The sun has risen on first day after the release of the National Commission of Audit (NCOA) report on the efficiency of the Commonwealth Government. Despite the frenzy of cries of disadvantage reacting to specific recommendations, my bet is that the sun will continue to keep rising. The only people at risk of imminent injury are people who try to lift the entire report in one movement.
I read several kilos of the Report last night while I watched the TV news reports tallying up how much I am going to lose when my share of the ‘kick in the guts’ is delivered. But the overall message of this document is actually positive. Australia is not yet a fiscal basket case and if some things are changed we will avoid the distress some other developed countries find themselves in.
Australia is not yet a fiscal basket case and if some things are changed we will avoid the distress some other developed countries find themselves in.

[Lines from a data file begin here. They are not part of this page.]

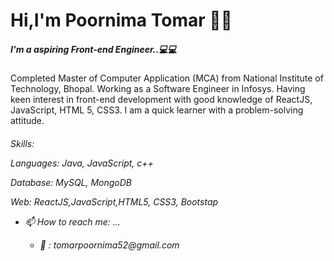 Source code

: <html>
  
  <body style="backgroundcolor:black;text:white">

<h1>Hi,I'm Poornima Tomar 🙋‍♀️</h1>
  
  <h5>I'm a aspiring Front-end Engineer..💻💻 </h5> 
  <p>Completed Master of Computer Application (MCA) from National Institute of Technology, Bhopal. Working as a Software Engineer in Infosys.
  Having keen interest in front-end development with good knowledge of ReactJS, JavaScript, HTML 5, CSS3.
  I am a quick learner with a problem-solving attitude.</p>
  
  <h6>Skills:
   <p>Languages: Java, JavaScript, c++</p>
   <p>Database: MySQL, MongoDB</p>
   <p>Web: ReactJS,JavaScript,HTML5, CSS3, Bootstap</p>
   <ul><li>📫 How to reach me: ... </li>
   <ul><li>📩 : tomarpoornima52@gmail.com </li></ul></ul>
   </h6>
   
  
   </body>
</html>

Put specific recommendations aside, there is a lot of good common sense. The Report draws focus on massive inefficiency and duplication of activity across tiers of Government – poor fiscal management where taxpayer’s money on the expense line is being wasted on what a small business operator or a pensioner would call a profligate scale. This report is all about trimming this out of the expense line of the Government’s profit and loss statement.
In return, a massive dividend is on offer. If some of these measures are adopted, the budget bottom line could improve in our time by $60-70 billion per annum. Please re-read the last sentence. That’s a lot of money – and a very big pot of gold to benefit the country to be reinvested in its future.
There are some gutsy moves.
- Giving States the power to levy income taxes could put an interesting cat amongst the pigeons and cause mass migration to ‘tax haven’ States.
- Pension and retirement measures feature heavily. For existing pensioners and retirees there is good news. The most significant changes are designed to take full effect by 2027-28 when the pension age is expected to rise to age 70 and the access age for private super will rise to 62 (then ultimately 65). The Report is raising the ladder to access the Government pension and gaining early access to private superannuation for Gen X and Gen Y. Pain for current and imminent retirees looks limited.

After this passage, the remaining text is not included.